--- REQUIRED ACTION ---
Extract each line from the entries below that has the string "jelia" in it.

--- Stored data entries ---

::::::

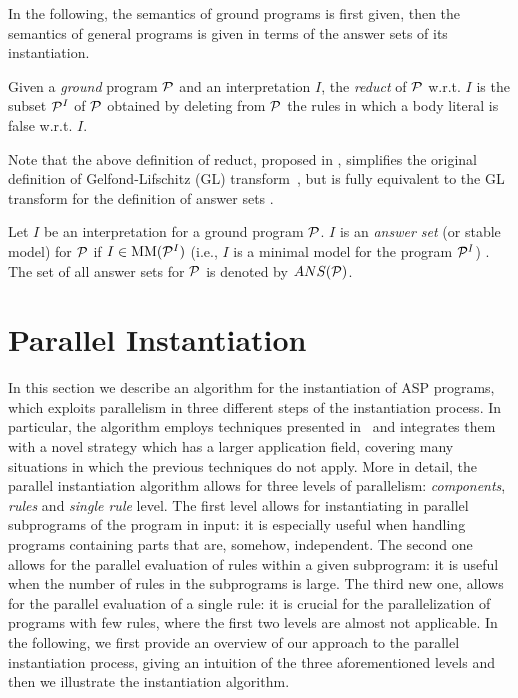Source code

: \documentclass[preprint]{tlp}
\newcommand{\mm}[1]{\mbox{${\rm MM}(#1)$}}
\newcommand{\p}{\ensuremath{{\cal P}}\xspace}
\begin{document}
In the following, the semantics of ground programs is first given,
then the semantics of general programs is given in terms of the answer sets of its instantiation.

Given a {\em ground} program  $\p$ and an interpretation  $I$, the
{\em reduct} of $\p$ w.r.t. $I$ is the subset $\p^I$ of $\p$ obtained
by deleting from $\p$ the rules in which a body literal is false w.r.t. $I$.

Note that the above definition of reduct, proposed in
\cite{fabe-etal-2004-jelia}, simplifies the original definition of
Gelfond-Lifschitz (GL) transform~\cite{gelf-lifs-91}, but is fully
equivalent to the GL transform for the definition of answer sets
\cite{fabe-etal-2004-jelia}.

Let  $I$ be an interpretation for a ground program  $\p$.  $I$ is an {\em answer set} (or stable model)
for  $\p$ if $I \in \mm{\p^I}$ (i.e.,  $I$ is a minimal model for the program $\p^I$) \cite{fabe-etal-2004-jelia}.
The set of all answer sets for $\p$ is denoted by $ANS(\p)$.

\section{Parallel Instantiation}\label{sec:parallel}

In this section we describe an algorithm for the instantiation
of ASP programs, which exploits parallelism in three different
steps of the instantiation process. In particular, the algorithm
employs techniques presented in~\cite{cali-etal-2008-joacil}
and integrates them with a novel strategy which has a
larger application field, covering
many situations in which the previous techniques do not apply.
More in detail, the parallel instantiation algorithm
allows for three levels of parallelism:  {\em components}, {\em rules} and
{\em single rule} level. The first level allows for instantiating in
parallel subprograms of the program in input: it is especially
useful when handling programs containing parts that are,
somehow, independent. The second one allows for
the parallel evaluation of rules within a given subprogram: it is
 useful when the number of rules in the subprograms is large. The
third new one, allows for the parallel evaluation of a single rule:
it is crucial for the parallelization of
programs with few rules, where the first two levels are almost not
applicable.
In the following, we first provide an overview of our approach to the
parallel instantiation process, giving an intuition of the three
aforementioned levels and then we illustrate
the instantiation algorithm.
\end{document}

::::::

--- SOLUTION TO THE EXERCISE ---
\cite{fabe-etal-2004-jelia}, simplifies the original definition of
\cite{fabe-etal-2004-jelia}.
for  $\p$ if $I \in \mm{\p^I}$ (i.e.,  $I$ is a minimal model for the program $\p^I$) \cite{fabe-etal-2004-jelia}.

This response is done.